WORK INSTRUCTIONS:
Search the lines of the records for the word "created", and copy every line that has it.
*** Opening RECORDS ***
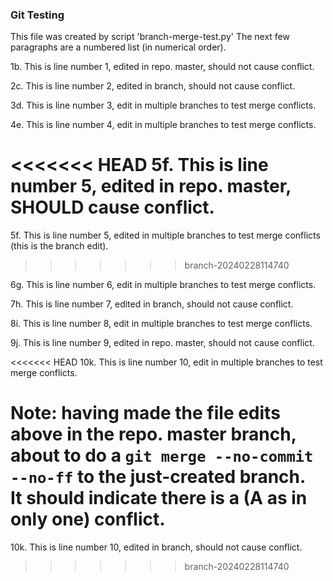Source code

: 
### Git Testing

This file was created by script 'branch-merge-test.py'
The next few paragraphs are a numbered list (in numerical order).

1b. This is line number 1, edited in repo. master, should not cause conflict.

2c. This is line number 2, edited in branch, should not cause conflict.

3d. This is line number 3, edit in multiple branches to test merge conflicts.

4e. This is line number 4, edit in multiple branches to test merge conflicts.

<<<<<<< HEAD
5f. This is line number 5, edited in repo. master, SHOULD cause conflict.
=======
5f. This is line number 5, edited in multiple branches to test merge conflicts (this is the branch edit).
>>>>>>> branch-20240228114740

6g. This is line number 6, edit in multiple branches to test merge conflicts.

7h. This is line number 7, edited in branch, should not cause conflict.

8i. This is line number 8, edit in multiple branches to test merge conflicts.

9j. This is line number 9, edited in repo. master, should not cause conflict.

<<<<<<< HEAD
10k. This is line number 10, edit in multiple branches to test merge conflicts.

Note: having made the file edits above in the repo. master branch, 
about to do a `git merge --no-commit --no-ff` to the just-created branch.&nbsp; 
It should indicate there is a (A as in only one) conflict.
=======
10k. This is line number 10, edited in branch, should not cause conflict.
>>>>>>> branch-20240228114740
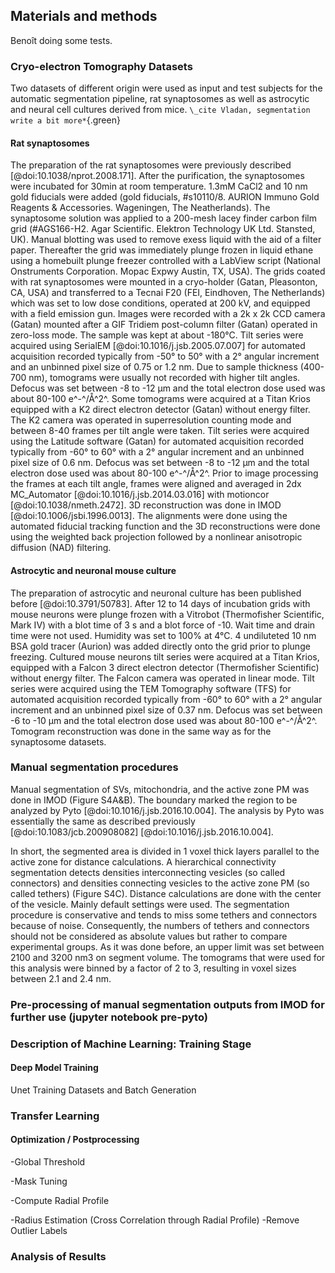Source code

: ## Materials and methods

Benoît doing some tests.

### Cryo-electron Tomography Datasets

Two datasets of different origin were used as input and test subjects for the automatic segmentation pipeline, rat synaptosomes as well as astrocytic and neural cell cultures derived from mice.
`\_cite Vladan, segmentation write a bit more*`{.green}

#### Rat synaptosomes

The preparation of the rat synaptosomes were previously described [@doi:10.1038/nprot.2008.171].
After the purification, the synaptosomes were incubated for 30min at room temperature.
1.3mM CaCl2 and 10 nm gold fiducials were added (gold fiducials, #s10110/8. AURION Immuno Gold Reagents & Accessories. Wageningen, The Neatherlands).
The synaptosome solution was applied to a 200-mesh lacey finder carbon film grid (#AGS166-H2. Agar Scientific. Elektron Technology UK Ltd. Stansted, UK).
Manual blotting was used to remove exess liquid with the aid of a filter paper.
Thereafter the grid was immediately plunge frozen in liquid ethane using a homebuilt plunge freezer controlled with a LabView script (National Onstruments Corporation. Mopac Expwy Austin, TX, USA).
The grids coated with rat synaptosomes were mounted in a cryo-holder (Gatan, Pleasonton, CA, USA) and transferred to a Tecnai F20 (FEI, Eindhoven, The Netherlands) which was set to low dose conditions, operated at 200 kV, and equipped with a field emission gun.
Images were recorded with a 2k x 2k CCD camera (Gatan) mounted after a GIF Tridiem post-column filter (Gatan) operated in zero-loss mode.
The sample was kept at about -180°C.
Tilt series were acquired using SerialEM [@doi:10.1016/j.jsb.2005.07.007] for automated acquisition recorded typically from -50° to 50° with a 2° angular increment and an unbinned pixel size of 0.75 or 1.2 nm.
Due to sample thickness (400-700 nm), tomograms were usually not recorded with higher tilt angles.
Defocus was set between -8 to -12 µm and the total electron dose used was about 80-100 e^-^/Å^2^.
Some tomograms were acquired at a Titan Krios equipped with a K2 direct electron detector (Gatan) without energy filter.
The K2 camera was operated in superresolution counting mode and between 8-40 frames per tilt angle were taken.
Tilt series were acquired using the Latitude software (Gatan) for automated acquisition recorded typically from -60° to 60° with a 2° angular increment and an unbinned pixel size of 0.6 nm.
Defocus was set between -8 to -12 µm and the total electron dose used was about 80-100 e^-^/Å^2^.
Prior to image processing the frames at each tilt angle, frames were aligned and averaged in 2dx MC_Automator [@doi:10.1016/j.jsb.2014.03.016] with motioncor [@doi:10.1038/nmeth.2472].
3D reconstruction was done in IMOD [@doi:10.1006/jsbi.1996.0013].
The alignments were done using the automated fiducial tracking function and the 3D reconstructions were done using the weighted back projection followed by a nonlinear anisotropic diffusion (NAD) filtering.

#### Astrocytic and neuronal mouse culture

The preparation of astrocytic and neuronal culture has been published before [@doi:10.3791/50783].
After 12 to 14 days of incubation grids with mouse neurons were plunge frozen with a Vitrobot (Thermofisher Scientific, Mark IV) with a blot time of 3 s and a blot force of -10. Wait time and drain time were not used. Humidity was set to 100% at 4°C. 4 undiluteted 10 nm BSA gold tracer (Aurion) was added directly onto the grid prior to plunge freezing.
Cultured mouse neurons tilt series were acquired at a Titan Krios, equipped with a Falcon 3 direct electron detector (Thermofisher Scientific) without energy filter.
The Falcon camera was operated in linear mode.
Tilt series were acquired using the TEM Tomography software (TFS) for automated acquisition recorded typically from -60° to 60° with a 2° angular increment and an unbinned pixel size of 0.37 nm.
Defocus was set between -6 to -10 µm and the total electron dose used was about 80-100 e^-^/Å^2^.
Tomogram reconstruction was done in the same way as for the synaptosome datasets.

### Manual segmentation procedures

Manual segmentation of SVs, mitochondria, and the active zone PM was done in IMOD (Figure S4A&B).
The boundary marked the region to be analyzed by Pyto [@doi:10.1016/j.jsb.2016.10.004].
The analysis by Pyto was essentially the same as described previously [@doi:10.1083/jcb.200908082] [@doi:10.1016/j.jsb.2016.10.004].

In short, the segmented area is divided in 1 voxel thick layers parallel to the active zone for distance calculations.
A hierarchical connectivity segmentation detects densities interconnecting vesicles (so called connectors) and densities connecting vesicles to the active zone PM (so called tethers) (Figure S4C).
Distance calculations are done with the center of the vesicle.
Mainly default settings were used.
The segmentation procedure is conservative and tends to miss some tethers and connectors because of noise.
Consequently, the numbers of tethers and connectors should not be considered as absolute values but rather to compare experimental groups.
As it was done before, an upper limit was set between 2100 and 3200 nm3 on segment volume.
The tomograms that were used for this analysis were binned by a factor of 2 to 3, resulting in voxel sizes between 2.1 and 2.4 nm.

### Pre-processing of manual segmentation outputs from IMOD for further use (jupyter notebook pre-pyto)



### Description of Machine Learning: Training Stage


#### Deep Model Training  
Unet
Training Datasets and Batch Generation

### Transfer Learning


#### Optimization / Postprocessing
-Global Threshold

-Mask Tuning

-Compute Radial Profile

-Radius Estimation (Cross Correlation through Radial Profile)
-Remove Outlier Labels

### Analysis of Results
*** Closing RECORDS ***
REPLY:
This file was created by script 'branch-merge-test.py'
about to do a `git merge --no-commit --no-ff` to the just-created branch.&nbsp; 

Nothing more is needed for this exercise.